Compensation Committee

The compensation committee will consist of Messrs. Wilson and [] and Dr. Gansler, with Mr. Wilson serving as Chairman. The compensation committee will discharge the responsibilities of our board of directors in overseeing our compensation policies, plans and programs and to review and determine the compensation to be paid to our executive officers and other senior management. Specific responsibilities of our compensation committee include:

 

   

determining the compensation and other terms of employment of our executive officers and reviewing and approving corporate performance goals and objectives relevant to such compensation;

 

   

evaluating and recommending to our board of directors the compensation plans and programs advisable for us, and evaluating and recommending the modification or termination of existing plans and programs; and

 

   

reviewing and approving the terms of any employment agreements, severance arrangements, change in control protections and any other compensatory arrangements for our executive officers.

Nominating/Governance Committee

The nominating/governance committee will consist of Messrs. Devine, and Wilson and Dr.
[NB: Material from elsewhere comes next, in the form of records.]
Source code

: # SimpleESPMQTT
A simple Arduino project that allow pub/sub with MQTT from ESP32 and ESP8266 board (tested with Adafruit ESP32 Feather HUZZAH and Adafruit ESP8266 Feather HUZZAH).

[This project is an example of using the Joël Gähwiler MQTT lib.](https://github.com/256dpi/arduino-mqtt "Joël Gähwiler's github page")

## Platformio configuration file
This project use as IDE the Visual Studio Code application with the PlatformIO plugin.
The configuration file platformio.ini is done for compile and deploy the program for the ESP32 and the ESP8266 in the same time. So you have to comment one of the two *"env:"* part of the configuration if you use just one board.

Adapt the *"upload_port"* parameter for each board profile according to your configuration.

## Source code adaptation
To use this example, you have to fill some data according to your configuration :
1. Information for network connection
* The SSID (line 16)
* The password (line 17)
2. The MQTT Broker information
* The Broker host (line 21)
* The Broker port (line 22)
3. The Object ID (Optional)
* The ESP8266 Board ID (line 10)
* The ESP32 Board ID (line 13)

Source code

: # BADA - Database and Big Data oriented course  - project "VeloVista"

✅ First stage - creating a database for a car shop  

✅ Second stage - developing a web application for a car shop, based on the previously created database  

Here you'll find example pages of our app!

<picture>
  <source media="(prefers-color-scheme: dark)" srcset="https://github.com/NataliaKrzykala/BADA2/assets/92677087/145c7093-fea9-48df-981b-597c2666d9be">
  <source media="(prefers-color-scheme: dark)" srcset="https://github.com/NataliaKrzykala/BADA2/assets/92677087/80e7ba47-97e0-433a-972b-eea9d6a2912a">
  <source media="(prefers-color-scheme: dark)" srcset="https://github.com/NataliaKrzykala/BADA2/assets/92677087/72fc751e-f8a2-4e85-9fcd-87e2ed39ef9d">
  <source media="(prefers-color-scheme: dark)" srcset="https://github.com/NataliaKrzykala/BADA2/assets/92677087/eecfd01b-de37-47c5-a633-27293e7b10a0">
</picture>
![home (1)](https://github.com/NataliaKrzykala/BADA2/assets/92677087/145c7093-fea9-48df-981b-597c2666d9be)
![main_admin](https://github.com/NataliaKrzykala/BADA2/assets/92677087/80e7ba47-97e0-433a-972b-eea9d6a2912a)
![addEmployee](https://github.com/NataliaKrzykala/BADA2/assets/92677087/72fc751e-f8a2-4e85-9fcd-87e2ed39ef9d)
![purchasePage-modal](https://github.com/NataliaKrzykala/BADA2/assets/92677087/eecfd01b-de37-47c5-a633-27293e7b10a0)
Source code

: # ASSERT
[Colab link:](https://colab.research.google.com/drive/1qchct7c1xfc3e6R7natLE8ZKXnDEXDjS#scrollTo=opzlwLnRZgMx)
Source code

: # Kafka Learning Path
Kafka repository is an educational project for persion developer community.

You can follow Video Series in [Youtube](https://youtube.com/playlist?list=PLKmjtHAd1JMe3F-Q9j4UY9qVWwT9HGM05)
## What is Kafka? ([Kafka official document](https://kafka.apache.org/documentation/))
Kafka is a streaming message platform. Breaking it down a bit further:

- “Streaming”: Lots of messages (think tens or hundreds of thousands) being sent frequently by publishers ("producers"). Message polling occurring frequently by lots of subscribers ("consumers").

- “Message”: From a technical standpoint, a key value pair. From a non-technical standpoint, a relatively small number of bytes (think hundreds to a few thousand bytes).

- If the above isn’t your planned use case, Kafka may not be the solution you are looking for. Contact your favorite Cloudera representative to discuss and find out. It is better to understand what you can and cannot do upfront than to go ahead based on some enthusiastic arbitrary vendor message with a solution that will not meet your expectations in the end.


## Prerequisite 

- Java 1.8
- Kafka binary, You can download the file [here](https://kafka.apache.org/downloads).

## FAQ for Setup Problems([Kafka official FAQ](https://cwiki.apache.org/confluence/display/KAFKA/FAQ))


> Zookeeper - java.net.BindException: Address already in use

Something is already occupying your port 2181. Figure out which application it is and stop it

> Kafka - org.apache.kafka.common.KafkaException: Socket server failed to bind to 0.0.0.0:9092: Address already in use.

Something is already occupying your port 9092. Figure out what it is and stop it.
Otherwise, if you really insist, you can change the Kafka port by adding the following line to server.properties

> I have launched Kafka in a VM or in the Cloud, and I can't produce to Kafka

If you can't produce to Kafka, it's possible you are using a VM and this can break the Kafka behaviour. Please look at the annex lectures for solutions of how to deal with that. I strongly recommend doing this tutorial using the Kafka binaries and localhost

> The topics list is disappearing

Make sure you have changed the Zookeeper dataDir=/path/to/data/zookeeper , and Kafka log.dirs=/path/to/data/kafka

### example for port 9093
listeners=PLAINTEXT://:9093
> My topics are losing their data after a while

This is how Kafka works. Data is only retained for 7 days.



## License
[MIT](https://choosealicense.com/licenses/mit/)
Gansler, with Dr. Gansler serving as Chairman. The nominating/governance committee will assist our board of directors in promoting our best interests and the best interests of our stockholders through the implementation of sound corporate governance principles and practices. The specific responsibilities of our nominating/corporate governance committee include:

 

   

identifying, reviewing, evaluating and recommending for selection candidates for membership to our board of directors;

 

   

reviewing, evaluating and considering the recommendation for nomination of incumbent members of our board of directors for reelection to our board of directors and monitoring the size of our board of directors;

 

   

evaluating nominations by stockholders of candidates for election to our board of directors;

 

   

reviewing, discussing and reporting to our board of directors an assessment of our board’s performance; and

 

   

determining adherence to our corporate governance documents.

Government Security Committee

Pursuant to the SSA, the government security committee, which will consist of Messrs. Wilson and Devine and Drs. Hillen and Gansler, ensures that, throughout its duration, we implement and maintain policies and procedures to safeguard classified information and controlled unclassified information in our possession and that we comply with the SSA, appropriate customer contract provisions regarding security, U.S. government export control laws and regulations and the National Industrial Security Program. The Chairman of the government security committee will be Mr. Devine and he will designate Dr. Gansler to be Secretary of the committee. The committee will meet, at a minimum, quarterly.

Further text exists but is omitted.